Very little can be written about Bodies, Bodies, Bodies (Halina Reijn) without compromising the film's ingenious plot. The modest pleasure afforded by this 2022 picture is circumscribed by its clever narration. If you were to see the movie a second time, that is with a full understanding of its story-line and ending, I would guess that the picture would vanish from sight. Although it's stylishly made and persuasively acted, there's no there there except for the movie's reversal of expectations. We come to a genre picture of this kind with certain quasi-contractual understandings: we should be able to identify the "last girl" in a slasher picture (of which Bodies, Bodies, Bodies is a variant); we have a sense for the order in which the miscreants and victims will be butchered; we have a general idea of how the movie will end. Bodies, Bodies, Bodies defies all of these conventions and ends up being, on its own modest terms, a satire on the self-absorbed creatures of Gen Z, that is, a kind of morality play.
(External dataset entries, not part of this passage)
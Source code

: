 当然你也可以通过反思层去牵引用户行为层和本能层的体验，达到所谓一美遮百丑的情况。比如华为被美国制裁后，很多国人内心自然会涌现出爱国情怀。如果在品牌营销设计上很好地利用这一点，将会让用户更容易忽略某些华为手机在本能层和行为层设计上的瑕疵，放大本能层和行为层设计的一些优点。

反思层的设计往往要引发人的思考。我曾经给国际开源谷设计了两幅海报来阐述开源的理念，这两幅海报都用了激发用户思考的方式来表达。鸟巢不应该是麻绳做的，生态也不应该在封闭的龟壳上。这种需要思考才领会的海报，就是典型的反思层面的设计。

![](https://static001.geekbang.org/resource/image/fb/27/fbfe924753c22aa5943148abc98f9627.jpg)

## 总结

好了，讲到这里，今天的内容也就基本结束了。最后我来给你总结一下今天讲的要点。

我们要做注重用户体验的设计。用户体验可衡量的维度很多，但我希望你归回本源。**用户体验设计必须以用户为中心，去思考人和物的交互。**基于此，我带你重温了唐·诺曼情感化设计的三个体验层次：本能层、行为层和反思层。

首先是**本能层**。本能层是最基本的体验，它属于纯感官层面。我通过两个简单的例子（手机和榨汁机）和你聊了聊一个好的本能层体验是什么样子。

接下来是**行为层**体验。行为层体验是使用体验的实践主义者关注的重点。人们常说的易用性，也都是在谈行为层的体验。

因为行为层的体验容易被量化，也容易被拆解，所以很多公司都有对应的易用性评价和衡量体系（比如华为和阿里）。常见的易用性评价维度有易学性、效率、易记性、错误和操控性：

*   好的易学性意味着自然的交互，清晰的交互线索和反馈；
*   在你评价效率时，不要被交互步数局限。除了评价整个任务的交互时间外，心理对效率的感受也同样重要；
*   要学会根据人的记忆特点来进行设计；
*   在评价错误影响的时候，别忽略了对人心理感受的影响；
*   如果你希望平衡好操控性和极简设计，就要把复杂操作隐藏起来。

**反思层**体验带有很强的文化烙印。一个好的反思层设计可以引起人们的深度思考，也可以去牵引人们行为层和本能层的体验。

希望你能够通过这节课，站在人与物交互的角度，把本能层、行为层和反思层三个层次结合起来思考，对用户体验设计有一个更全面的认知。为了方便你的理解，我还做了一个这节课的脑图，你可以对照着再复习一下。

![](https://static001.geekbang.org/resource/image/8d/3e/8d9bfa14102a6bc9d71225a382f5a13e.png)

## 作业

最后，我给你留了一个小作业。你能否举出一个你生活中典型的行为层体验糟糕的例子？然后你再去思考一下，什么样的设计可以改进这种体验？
A handsome interracial lesbian couple (the picture presses all buttons) attends a house-party at a huge mansion somewhere in the mountains. The parents are away and the 20 somethings have come to play -- the film implies that they intend to use massive amounts of drugs and engage in haphazard sexual encounters. Everyone is very cute, snarky, and nasty (with the exception of a single mousy girl who is a Russian immigrant.) Immediately, the viewer registers the protagonists as vicious, backbiting, and immoral. The audience could take their immorality and self-indulgence as the nihilistic context for the murders that are about to follow -- but this is also a mistake. Ultimately, the movie is making a point about its shallow and banal protagonists.
After some preliminary misdirection, the kids agree to play a game in which murders are simulated and the participants have to guess the play-perpetrator. Needless to say this doesn't go well. And I forgot to mention that the action takes place in a hurricane after the power in the house has failed. (Cell-phones in this sort of movie are like six-guns in old B-movie Westerns -- they have magical powers, don't need charging, can operate underwater, and, of course, reliably fail when necessary. They have no realistic meaning but are purely instruments for narrative development.) The movie is modestly violent, but not offensively so. It has some funny scenes: for instance, the girls bitch at each other about being "triggered" and having "borderline", using the shallowest and most self-aggrandizing jargon while a couple of gory corpses are underfoot. The picture is pretty good and, if you have a couple hours to waste, recommended.